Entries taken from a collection

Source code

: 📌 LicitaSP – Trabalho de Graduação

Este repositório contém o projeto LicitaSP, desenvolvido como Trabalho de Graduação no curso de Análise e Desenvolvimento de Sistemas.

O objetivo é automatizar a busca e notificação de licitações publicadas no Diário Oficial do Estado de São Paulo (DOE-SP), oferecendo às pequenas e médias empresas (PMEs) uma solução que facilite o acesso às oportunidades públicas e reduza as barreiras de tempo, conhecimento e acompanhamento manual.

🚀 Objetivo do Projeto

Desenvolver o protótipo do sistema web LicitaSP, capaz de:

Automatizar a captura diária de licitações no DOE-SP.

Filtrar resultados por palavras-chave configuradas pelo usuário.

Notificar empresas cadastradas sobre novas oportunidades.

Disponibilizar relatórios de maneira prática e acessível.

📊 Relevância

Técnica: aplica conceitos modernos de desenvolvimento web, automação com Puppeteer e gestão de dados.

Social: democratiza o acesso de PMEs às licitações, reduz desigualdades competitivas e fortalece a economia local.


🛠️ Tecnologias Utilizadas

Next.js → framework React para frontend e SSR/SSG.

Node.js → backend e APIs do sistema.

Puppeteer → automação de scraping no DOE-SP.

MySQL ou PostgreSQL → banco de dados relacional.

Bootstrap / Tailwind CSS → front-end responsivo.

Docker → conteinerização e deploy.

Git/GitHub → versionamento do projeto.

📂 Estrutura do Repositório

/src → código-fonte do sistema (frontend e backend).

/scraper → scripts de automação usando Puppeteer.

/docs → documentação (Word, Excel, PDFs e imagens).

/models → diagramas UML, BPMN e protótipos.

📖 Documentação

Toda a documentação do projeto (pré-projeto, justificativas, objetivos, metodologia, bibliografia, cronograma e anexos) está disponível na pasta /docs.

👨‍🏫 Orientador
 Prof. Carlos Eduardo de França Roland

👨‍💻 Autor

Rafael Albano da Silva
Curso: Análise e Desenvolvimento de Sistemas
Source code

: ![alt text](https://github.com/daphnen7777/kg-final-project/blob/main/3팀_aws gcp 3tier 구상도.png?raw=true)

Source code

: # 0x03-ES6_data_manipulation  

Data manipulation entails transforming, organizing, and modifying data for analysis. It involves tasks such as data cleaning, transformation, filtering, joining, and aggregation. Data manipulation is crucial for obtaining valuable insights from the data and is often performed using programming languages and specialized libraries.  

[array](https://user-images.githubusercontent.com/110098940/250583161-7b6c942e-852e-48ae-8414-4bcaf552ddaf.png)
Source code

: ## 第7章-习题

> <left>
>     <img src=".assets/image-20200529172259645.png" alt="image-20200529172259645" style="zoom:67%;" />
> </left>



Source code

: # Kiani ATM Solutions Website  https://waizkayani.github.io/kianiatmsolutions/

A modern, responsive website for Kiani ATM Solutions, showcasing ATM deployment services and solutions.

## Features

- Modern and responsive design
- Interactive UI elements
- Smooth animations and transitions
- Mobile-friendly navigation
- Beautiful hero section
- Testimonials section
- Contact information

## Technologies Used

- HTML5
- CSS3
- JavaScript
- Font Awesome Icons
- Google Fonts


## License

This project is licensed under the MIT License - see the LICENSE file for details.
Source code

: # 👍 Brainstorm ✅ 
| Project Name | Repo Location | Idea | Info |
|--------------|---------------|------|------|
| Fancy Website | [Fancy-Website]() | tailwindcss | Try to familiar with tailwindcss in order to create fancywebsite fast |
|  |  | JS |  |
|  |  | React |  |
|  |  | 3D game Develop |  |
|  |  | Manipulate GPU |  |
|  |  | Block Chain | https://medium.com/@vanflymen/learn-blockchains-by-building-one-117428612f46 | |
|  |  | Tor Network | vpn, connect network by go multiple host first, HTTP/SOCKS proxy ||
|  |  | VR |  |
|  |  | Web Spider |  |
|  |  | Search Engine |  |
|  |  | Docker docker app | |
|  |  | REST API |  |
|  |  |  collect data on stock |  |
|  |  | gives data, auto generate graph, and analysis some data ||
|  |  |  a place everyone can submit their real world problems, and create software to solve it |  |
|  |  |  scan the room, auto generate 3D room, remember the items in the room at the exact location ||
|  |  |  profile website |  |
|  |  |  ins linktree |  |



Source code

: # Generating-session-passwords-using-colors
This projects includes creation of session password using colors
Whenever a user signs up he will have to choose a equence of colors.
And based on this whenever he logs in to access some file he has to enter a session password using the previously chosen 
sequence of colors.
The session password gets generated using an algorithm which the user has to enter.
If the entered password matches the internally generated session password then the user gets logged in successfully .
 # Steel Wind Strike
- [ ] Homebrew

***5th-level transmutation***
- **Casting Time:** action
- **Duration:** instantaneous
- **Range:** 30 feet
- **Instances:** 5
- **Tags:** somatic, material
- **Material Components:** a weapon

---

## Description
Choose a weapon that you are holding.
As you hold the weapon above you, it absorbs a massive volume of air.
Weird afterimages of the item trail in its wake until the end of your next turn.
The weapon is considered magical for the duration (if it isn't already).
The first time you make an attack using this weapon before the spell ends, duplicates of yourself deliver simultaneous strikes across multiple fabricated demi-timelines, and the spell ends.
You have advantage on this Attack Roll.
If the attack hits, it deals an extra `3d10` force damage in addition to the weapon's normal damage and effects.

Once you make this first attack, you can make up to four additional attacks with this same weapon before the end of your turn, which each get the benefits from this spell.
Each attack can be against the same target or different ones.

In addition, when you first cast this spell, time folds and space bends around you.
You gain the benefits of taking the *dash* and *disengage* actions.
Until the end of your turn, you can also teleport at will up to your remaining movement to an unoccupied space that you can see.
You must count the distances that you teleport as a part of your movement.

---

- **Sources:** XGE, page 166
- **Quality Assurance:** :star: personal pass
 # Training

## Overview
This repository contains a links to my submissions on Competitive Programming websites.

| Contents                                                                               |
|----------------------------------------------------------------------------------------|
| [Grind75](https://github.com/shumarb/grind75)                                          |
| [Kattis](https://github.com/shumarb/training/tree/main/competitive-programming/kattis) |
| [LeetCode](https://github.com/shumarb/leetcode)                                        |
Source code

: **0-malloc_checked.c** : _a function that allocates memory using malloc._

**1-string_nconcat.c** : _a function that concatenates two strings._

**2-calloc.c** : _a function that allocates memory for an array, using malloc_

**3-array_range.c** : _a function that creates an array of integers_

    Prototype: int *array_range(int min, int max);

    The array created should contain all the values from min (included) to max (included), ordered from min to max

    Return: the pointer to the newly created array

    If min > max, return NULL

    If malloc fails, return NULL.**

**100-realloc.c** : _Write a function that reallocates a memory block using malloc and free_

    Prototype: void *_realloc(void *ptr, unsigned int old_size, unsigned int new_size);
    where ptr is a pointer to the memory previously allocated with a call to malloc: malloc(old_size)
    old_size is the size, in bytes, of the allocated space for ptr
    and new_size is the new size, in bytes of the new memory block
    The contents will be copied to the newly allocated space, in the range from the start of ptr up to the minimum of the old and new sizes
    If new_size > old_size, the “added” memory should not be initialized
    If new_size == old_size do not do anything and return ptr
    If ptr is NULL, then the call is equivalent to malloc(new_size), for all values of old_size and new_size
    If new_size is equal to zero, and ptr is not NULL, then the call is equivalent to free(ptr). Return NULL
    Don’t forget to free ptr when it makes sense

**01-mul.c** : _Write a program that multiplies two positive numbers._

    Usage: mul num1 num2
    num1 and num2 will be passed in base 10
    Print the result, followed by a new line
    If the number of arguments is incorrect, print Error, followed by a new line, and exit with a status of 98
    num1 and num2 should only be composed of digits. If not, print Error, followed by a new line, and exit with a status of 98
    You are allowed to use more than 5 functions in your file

» INSTRUCTIONS FOR THE TASK: A word-for-word copy of the entries, from the first line through the line containing "Notificar empresas cadastradas", is the whole answer.

» PROBLEM SOLUTION:
Source code

: 📌 LicitaSP – Trabalho de Graduação

Este repositório contém o projeto LicitaSP, desenvolvido como Trabalho de Graduação no curso de Análise e Desenvolvimento de Sistemas.

O objetivo é automatizar a busca e notificação de licitações publicadas no Diário Oficial do Estado de São Paulo (DOE-SP), oferecendo às pequenas e médias empresas (PMEs) uma solução que facilite o acesso às oportunidades públicas e reduza as barreiras de tempo, conhecimento e acompanhamento manual.

🚀 Objetivo do Projeto

Desenvolver o protótipo do sistema web LicitaSP, capaz de:

Automatizar a captura diária de licitações no DOE-SP.

Filtrar resultados por palavras-chave configuradas pelo usuário.

Notificar empresas cadastradas sobre novas oportunidades.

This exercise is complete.